There's also the trust factor. "What cyber company do you trust to be secure itself?" McKinnon asked. When breaches happen, CIOs need to explain their choices to boards. "Oh, we got breached. Well, what did you pick?" "Well, I wanted to save a little bit of money to vibe code it." That's a career-ending conversation.
The strategic shift required organizational change. McKinnon pushed teams to increase their "change quotient" from 20/80 (20% change, 80% stability) to at least 60/40. "Change is hard," he acknowledged. "But you really, as a leader, have to force it sometimes, top-down mandates." He's skeptical of CEO claims that "AI is writing 90 percent of our code right now," calling it salesmanship rather than reality.
Looking ahead, McKinnon sees a future where multi-silo agents - those that jump from Microsoft to Salesforce to custom systems - will test vendor lock-in strategies. He invoked IBM's historic unbundling, when customer pressure and government intervention forced Big Blue to separate hardware, operating systems, and applications. "Customers will have the leverage eventually," he predicted. "And if the customers in a market mechanism don't have leverage, the government will step in and do antitrust."
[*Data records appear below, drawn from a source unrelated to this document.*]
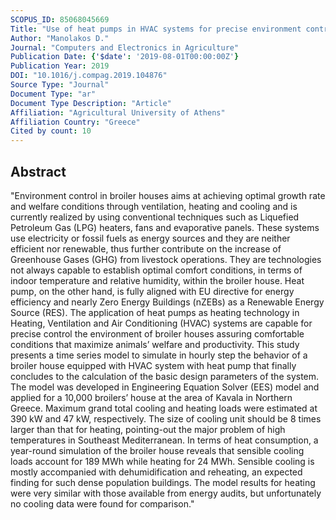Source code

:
 ```yaml
---
SCOPUS_ID: 85068045669
Title: "Use of heat pumps in HVAC systems for precise environment control in broiler houses: System's modeling and calculation of the basic design parameters"
Author: "Manolakos D."
Journal: "Computers and Electronics in Agriculture"
Publication Date: {'$date': '2019-08-01T00:00:00Z'}
Publication Year: 2019
DOI: "10.1016/j.compag.2019.104876"
Source Type: "Journal"
Document Type: "ar"
Document Type Description: "Article"
Affiliation: "Agricultural University of Athens"
Affiliation Country: "Greece"
Cited by count: 10
---
```


## Abstract
"Environment control in broiler houses aims at achieving optimal growth rate and welfare conditions through ventilation, heating and cooling and is currently realized by using conventional techniques such as Liquefied Petroleum Gas (LPG) heaters, fans and evaporative panels. These systems use electricity or fossil fuels as energy sources and they are neither efficient nor renewable, thus further contribute on the increase of Greenhouse Gases (GHG) from livestock operations. They are technologies not always capable to establish optimal comfort conditions, in terms of indoor temperature and relative humidity, within the broiler house. Heat pump, on the other hand, is fully aligned with EU directive for energy efficiency and nearly Zero Energy Buildings (nZEBs) as a Renewable Energy Source (RES). The application of heat pumps as heating technology in Heating, Ventilation and Air Conditioning (HVAC) systems are capable for precise control the environment of broiler houses assuring comfortable conditions that maximize animals’ welfare and productivity. This study presents a time series model to simulate in hourly step the behavior of a broiler house equipped with HVAC system with heat pump that finally concludes to the calculation of the basic design parameters of the system. The model was developed in Engineering Equation Solver (EES) model and applied for a 10,000 broilers’ house at the area of Kavala in Northern Greece. Maximum grand total cooling and heating loads were estimated at 390 kW and 47 kW, respectively. The size of cooling unit should be 8 times larger than that for heating, pointing-out the major problem of high temperatures in Southeast Mediterranean. In terms of heat consumption, a year-round simulation of the broiler house reveals that sensible cooling loads account for 189 MWh while heating for 24 MWh. Sensible cooling is mostly accompanied with dehumidification and reheating, an expected finding for such dense population buildings. The model results for heating were very similar with those available from energy audits, but unfortunately no cooling data were found for comparison."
The technology challenges remain steep. No one has maintained an "agentically developed system for five years," McKinnon noted. The industry is still figuring out how agents will scale, how to audit their decisions, and how to prevent them from becoming security nightmares. Okta is betting it can provide the rails that make the agentic enterprise possible - and that the opportunity is worth the paranoia that comes with disruption.
For now, Okta is pushing industry standardization. "There are no good standards for how agents connect to a bunch of other systems where they need to get their data," McKinnon said. The company wants to establish protocols similar to those that govern single sign-on today. Whether Okta can define the standard - and capture the market - will determine if McKinnon's pivot pays off.
Okta's pivot to AI agent identity represents one of the boldest strategic bets in enterprise software's AI transformation. McKinnon is wagering that enterprises will pay handsomely for someone to manage the chaos as AI agents proliferate across corporate networks - and that brand trust, integration complexity, and mission-critical reliability create moats deep enough to survive the SaaSpocalypse. With customer meetings validating demand and OpenClaw proving the market's appetite for agentic systems, Okta is positioning itself as the nervous system for the hybrid human-agent workforce. Whether that vision materializes - and whether Okta's three-pillar blueprint becomes industry standard - will define both the company's future and the shape of enterprise AI security.